Work required: Could you retype the records word for word but without any pictures?

Data for this exercise:

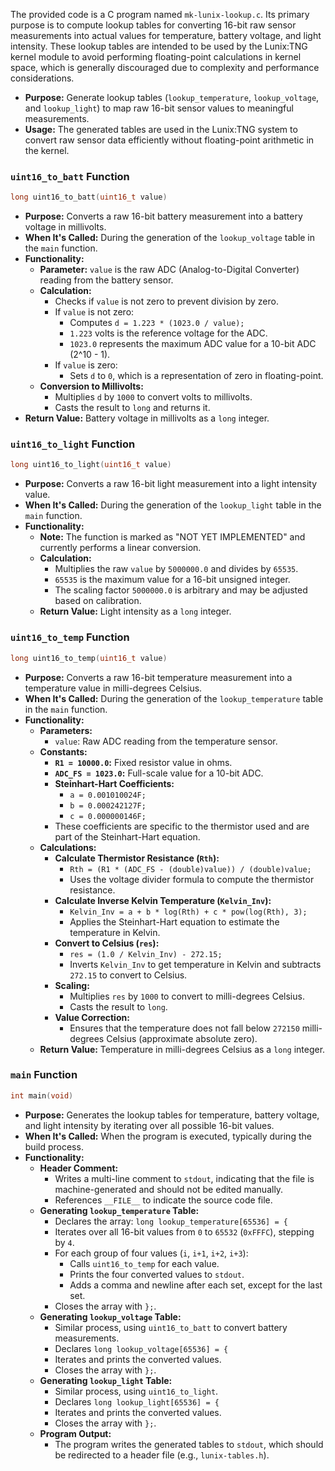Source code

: The provided code is a C program named `mk-lunix-lookup.c`. Its primary purpose is to compute lookup tables for converting 16-bit raw sensor measurements into actual values for temperature, battery voltage, and light intensity. These lookup tables are intended to be used by the Lunix:TNG kernel module to avoid performing floating-point calculations in kernel space, which is generally discouraged due to complexity and performance considerations.

- **Purpose:** Generate lookup tables (`lookup_temperature`, `lookup_voltage`, and `lookup_light`) to map raw 16-bit sensor values to meaningful measurements.
- **Usage:** The generated tables are used in the Lunix:TNG system to convert raw sensor data efficiently without floating-point arithmetic in the kernel.

### `uint16_to_batt` Function

```c
long uint16_to_batt(uint16_t value)
```

- **Purpose:** Converts a raw 16-bit battery measurement into a battery voltage in millivolts.
- **When It's Called:** During the generation of the `lookup_voltage` table in the `main` function.
- **Functionality:**
    - **Parameter:** `value` is the raw ADC (Analog-to-Digital Converter) reading from the battery sensor.
    - **Calculation:**
        - Checks if `value` is not zero to prevent division by zero.
        - If `value` is not zero:
            - Computes `d = 1.223 * (1023.0 / value);`
            - `1.223` volts is the reference voltage for the ADC.
            - `1023.0` represents the maximum ADC value for a 10-bit ADC (2^10 - 1).
        - If `value` is zero:
            - Sets `d` to `0`, which is a representation of zero in floating-point.
    - **Conversion to Millivolts:**
        - Multiplies `d` by `1000` to convert volts to millivolts.
        - Casts the result to `long` and returns it.
- **Return Value:** Battery voltage in millivolts as a `long` integer.

### `uint16_to_light` Function

```c
long uint16_to_light(uint16_t value)
```

- **Purpose:** Converts a raw 16-bit light measurement into a light intensity value.
- **When It's Called:** During the generation of the `lookup_light` table in the `main` function.
- **Functionality:**
    - **Note:** The function is marked as "NOT YET IMPLEMENTED" and currently performs a linear conversion.
    - **Calculation:**
        - Multiplies the raw `value` by `5000000.0` and divides by `65535`.
        - `65535` is the maximum value for a 16-bit unsigned integer.
        - The scaling factor `5000000.0` is arbitrary and may be adjusted based on calibration.
    - **Return Value:** Light intensity as a `long` integer.

### `uint16_to_temp` Function

```c
long uint16_to_temp(uint16_t value)
```

- **Purpose:** Converts a raw 16-bit temperature measurement into a temperature value in milli-degrees Celsius.
- **When It's Called:** During the generation of the `lookup_temperature` table in the `main` function.
- **Functionality:**
    - **Parameters:**
        - `value`: Raw ADC reading from the temperature sensor.
    - **Constants:**
        - **`R1 = 10000.0`:** Fixed resistor value in ohms.
        - **`ADC_FS = 1023.0`:** Full-scale value for a 10-bit ADC.
        - **Steinhart-Hart Coefficients:**
            - `a = 0.001010024F;`
            - `b = 0.000242127F;`
            - `c = 0.000000146F;`
        - These coefficients are specific to the thermistor used and are part of the Steinhart-Hart equation.
    - **Calculations:**
        - **Calculate Thermistor Resistance (`Rth`):**
            - `Rth = (R1 * (ADC_FS - (double)value)) / (double)value;`
            - Uses the voltage divider formula to compute the thermistor resistance.
        - **Calculate Inverse Kelvin Temperature (`Kelvin_Inv`):**
            - `Kelvin_Inv = a + b * log(Rth) + c * pow(log(Rth), 3);`
            - Applies the Steinhart-Hart equation to estimate the temperature in Kelvin.
        - **Convert to Celsius (`res`):**
            - `res = (1.0 / Kelvin_Inv) - 272.15;`
            - Inverts `Kelvin_Inv` to get temperature in Kelvin and subtracts `272.15` to convert to Celsius.
        - **Scaling:**
            - Multiplies `res` by `1000` to convert to milli-degrees Celsius.
            - Casts the result to `long`.
        - **Value Correction:**
            - Ensures that the temperature does not fall below `272150` milli-degrees Celsius (approximate absolute zero).
    - **Return Value:** Temperature in milli-degrees Celsius as a `long` integer.

### `main` Function

```c
int main(void)
```

- **Purpose:** Generates the lookup tables for temperature, battery voltage, and light intensity by iterating over all possible 16-bit values.
- **When It's Called:** When the program is executed, typically during the build process.
- **Functionality:**
    - **Header Comment:**
        - Writes a multi-line comment to `stdout`, indicating that the file is machine-generated and should not be edited manually.
        - References `__FILE__` to indicate the source code file.
    - **Generating `lookup_temperature` Table:**
        - Declares the array: `long lookup_temperature[65536] = {`
        - Iterates over all 16-bit values from `0` to `65532` (`0xFFFC`), stepping by `4`.
        - For each group of four values (`i`, `i+1`, `i+2`, `i+3`):
            - Calls `uint16_to_temp` for each value.
            - Prints the four converted values to `stdout`.
            - Adds a comma and newline after each set, except for the last set.
        - Closes the array with `};`.
    - **Generating `lookup_voltage` Table:**
        - Similar process, using `uint16_to_batt` to convert battery measurements.
        - Declares `long lookup_voltage[65536] = {`
        - Iterates and prints the converted values.
        - Closes the array with `};`.
    - **Generating `lookup_light` Table:**
        - Similar process, using `uint16_to_light`.
        - Declares `long lookup_light[65536] = {`
        - Iterates and prints the converted values.
        - Closes the array with `};`.
    - **Program Output:**
        - The program writes the generated tables to `stdout`, which should be redirected to a header file (e.g., `lunix-tables.h`).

Written solution:
Source code

: The provided code is a C program named `mk-lunix-lookup.c`. Its primary purpose is to compute lookup tables for converting 16-bit raw sensor measurements into actual values for temperature, battery voltage, and light intensity. These lookup tables are intended to be used by the Lunix:TNG kernel module to avoid performing floating-point calculations in kernel space, which is generally discouraged due to complexity and performance considerations.

- **Purpose:** Generate lookup tables (`lookup_temperature`, `lookup_voltage`, and `lookup_light`) to map raw 16-bit sensor values to meaningful measurements.
- **Usage:** The generated tables are used in the Lunix:TNG system to convert raw sensor data efficiently without floating-point arithmetic in the kernel.

### `uint16_to_batt` Function

```c
long uint16_to_batt(uint16_t value)
```

- **Purpose:** Converts a raw 16-bit battery measurement into a battery voltage in millivolts.
- **When It's Called:** During the generation of the `lookup_voltage` table in the `main` function.
- **Functionality:**
    - **Parameter:** `value` is the raw ADC (Analog-to-Digital Converter) reading from the battery sensor.
    - **Calculation:**
        - Checks if `value` is not zero to prevent division by zero.
        - If `value` is not zero:
            - Computes `d = 1.223 * (1023.0 / value);`
            - `1.223` volts is the reference voltage for the ADC.
            - `1023.0` represents the maximum ADC value for a 10-bit ADC (2^10 - 1).
        - If `value` is zero:
            - Sets `d` to `0`, which is a representation of zero in floating-point.
    - **Conversion to Millivolts:**
        - Multiplies `d` by `1000` to convert volts to millivolts.
        - Casts the result to `long` and returns it.
- **Return Value:** Battery voltage in millivolts as a `long` integer.

### `uint16_to_light` Function

```c
long uint16_to_light(uint16_t value)
```

- **Purpose:** Converts a raw 16-bit light measurement into a light intensity value.
- **When It's Called:** During the generation of the `lookup_light` table in the `main` function.
- **Functionality:**
    - **Note:** The function is marked as "NOT YET IMPLEMENTED" and currently performs a linear conversion.
    - **Calculation:**
        - Multiplies the raw `value` by `5000000.0` and divides by `65535`.
        - `65535` is the maximum value for a 16-bit unsigned integer.
        - The scaling factor `5000000.0` is arbitrary and may be adjusted based on calibration.
    - **Return Value:** Light intensity as a `long` integer.

### `uint16_to_temp` Function

```c
long uint16_to_temp(uint16_t value)
```

- **Purpose:** Converts a raw 16-bit temperature measurement into a temperature value in milli-degrees Celsius.
- **When It's Called:** During the generation of the `lookup_temperature` table in the `main` function.
- **Functionality:**
    - **Parameters:**
        - `value`: Raw ADC reading from the temperature sensor.
    - **Constants:**
        - **`R1 = 10000.0`:** Fixed resistor value in ohms.
        - **`ADC_FS = 1023.0`:** Full-scale value for a 10-bit ADC.
        - **Steinhart-Hart Coefficients:**
            - `a = 0.001010024F;`
            - `b = 0.000242127F;`
            - `c = 0.000000146F;`
        - These coefficients are specific to the thermistor used and are part of the Steinhart-Hart equation.
    - **Calculations:**
        - **Calculate Thermistor Resistance (`Rth`):**
            - `Rth = (R1 * (ADC_FS - (double)value)) / (double)value;`
            - Uses the voltage divider formula to compute the thermistor resistance.
        - **Calculate Inverse Kelvin Temperature (`Kelvin_Inv`):**
            - `Kelvin_Inv = a + b * log(Rth) + c * pow(log(Rth), 3);`
            - Applies the Steinhart-Hart equation to estimate the temperature in Kelvin.
        - **Convert to Celsius (`res`):**
            - `res = (1.0 / Kelvin_Inv) - 272.15;`
            - Inverts `Kelvin_Inv` to get temperature in Kelvin and subtracts `272.15` to convert to Celsius.
        - **Scaling:**
            - Multiplies `res` by `1000` to convert to milli-degrees Celsius.
            - Casts the result to `long`.
        - **Value Correction:**
            - Ensures that the temperature does not fall below `272150` milli-degrees Celsius (approximate absolute zero).
    - **Return Value:** Temperature in milli-degrees Celsius as a `long` integer.

### `main` Function

```c
int main(void)
```

- **Purpose:** Generates the lookup tables for temperature, battery voltage, and light intensity by iterating over all possible 16-bit values.
- **When It's Called:** When the program is executed, typically during the build process.
- **Functionality:**
    - **Header Comment:**
        - Writes a multi-line comment to `stdout`, indicating that the file is machine-generated and should not be edited manually.
        - References `__FILE__` to indicate the source code file.
    - **Generating `lookup_temperature` Table:**
        - Declares the array: `long lookup_temperature[65536] = {`
        - Iterates over all 16-bit values from `0` to `65532` (`0xFFFC`), stepping by `4`.
        - For each group of four values (`i`, `i+1`, `i+2`, `i+3`):
            - Calls `uint16_to_temp` for each value.
            - Prints the four converted values to `stdout`.
            - Adds a comma and newline after each set, except for the last set.
        - Closes the array with `};`.
    - **Generating `lookup_voltage` Table:**
        - Similar process, using `uint16_to_batt` to convert battery measurements.
        - Declares `long lookup_voltage[65536] = {`
        - Iterates and prints the converted values.
        - Closes the array with `};`.
    - **Generating `lookup_light` Table:**
        - Similar process, using `uint16_to_light`.
        - Declares `long lookup_light[65536] = {`
        - Iterates and prints the converted values.
        - Closes the array with `};`.
    - **Program Output:**
        - The program writes the generated tables to `stdout`, which should be redirected to a header file (e.g., `lunix-tables.h`).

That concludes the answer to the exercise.